As described in Sect. 3.2.1, TD-ENCLOSER defines a set of neighbours for each given galaxy: these neighbours fall within a box of 20 × 20 comoving Mpc and within a certain δ_z (corresponding to between ±300 km s⁻¹ and ±3000 km s⁻¹), centred on the given galaxy. In the ideal case of two nearby galaxies with exactly the same redshift, the set of neighbours would cover exactly the same δ_z , and so the two 2D density grids built at line 4 of Algorithm 1 would have the same values at the same RA-Dec positions. In the real world, two galaxies belonging to the same group will not have the same exact redshift, especially because of redshift space distortions, and so the set of neighbours entering in the boxes around the two galaxies might differ because the δ_z selection will be centred at slightly different z. This will possibly cause the algorithm to find slightly different groups using the two sets of neighbours, although the true underling galaxy distribution is the same. We refer to this issue as ‘group multiplicity’, that is when a galaxy might apparently belong to two slightly different groups if the set of neighbours is slightly different.

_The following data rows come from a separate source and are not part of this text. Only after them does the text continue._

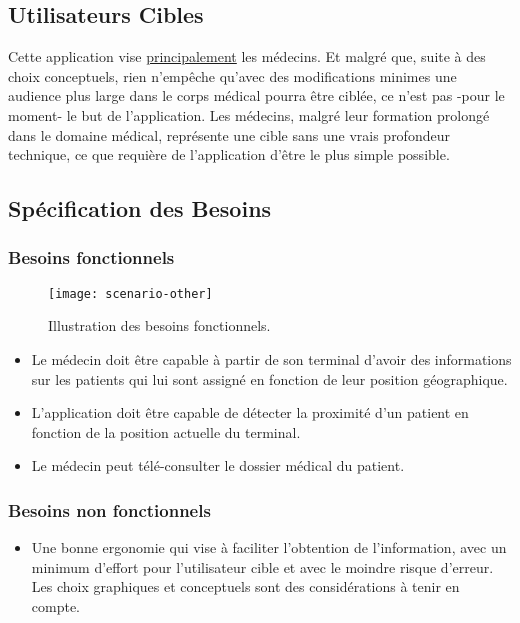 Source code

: \subsection{Utilisateurs Cibles}

Cette application vise \underline{principalement} les médecins. Et
malgré que, suite à des choix conceptuels, rien n’empêche qu’avec des
modifications minimes une audience plus large dans le corps médical
pourra être ciblée, ce n’est pas -pour le moment- le but de
l’application. Les médecins, malgré leur formation prolongé dans le
domaine médical, représente une cible sans une vrais profondeur
technique, ce que requière de l’application d’être le plus simple
possible.

\subsection{Spécification des Besoins}

\subsubsection{Besoins fonctionnels}

\begin{figure}
\center
\texttt{[image: scenario-other]}
\caption{Illustration des besoins fonctionnels.}
\end{figure}

\begin{itemize}

\item Le médecin doit être capable à partir de son terminal d’avoir des
informations sur les patients qui lui sont assigné en fonction de leur position
géographique.

\item L'application doit être capable de détecter la proximité d'un
patient en fonction de la position actuelle du terminal.

\item Le médecin peut télé-consulter le dossier médical du patient.

\end{itemize}

\subsubsection{Besoins non fonctionnels}

\begin{itemize}

\item Une bonne ergonomie qui vise à faciliter l'obtention de
l'information, avec un minimum d'effort pour l'utilisateur cible et
avec le moindre risque d'erreur. Les choix graphiques et conceptuels
sont des considérations à tenir en compte.

\end{itemize}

Take the following example: Suppose that a given galaxy group contains four MaNGA galaxies, [M₁, M₂, M₃, M₄], where each MaNGA galaxy (such as M₁ with redshift z₁) plays host to its own set of neighbours (M₁ would host S₁). Each set of neighbours is found by running TD-ENCLOSER with the target galaxy as one of the MaNGA galaxies. To avoid ambiguity, the term ‘set’ in this context does not refer to the set of galaxies from which the groups are found, but rather refers to the set of neighbours found by TD-ENCLOSER. Hence, we find four sets of galaxies. In the case that each MaNGA galaxy has the same redshift, so that z₁ = z₂ = z₃ = z₄, the sets will be identical, and so we can randomly select one of the sets to represent all four. However, we may be presented with a case where z₁ ≠ z₂ ≠ z₃ ≠ z₄ and so the four set of galaxies may not be equal. In fact, it is possible that not all four MaNGA galaxies will appear in all four sets. In another example, a MaNGA galaxy can appear on the outskirts of a large cluster with hundreds of member galaxies, but can also appear as a small group. In these cases, we need to choose a subset to represent the intrinsic groups so that each MaNGA galaxy appears only once in our catalogue. In other words, given a suite of sets that share MaNGA galaxies, we need to choose a subset of those sets that satisfies the constraint that no two sets in the subset share any MaNGA galaxies. We then treat these final sets as groups.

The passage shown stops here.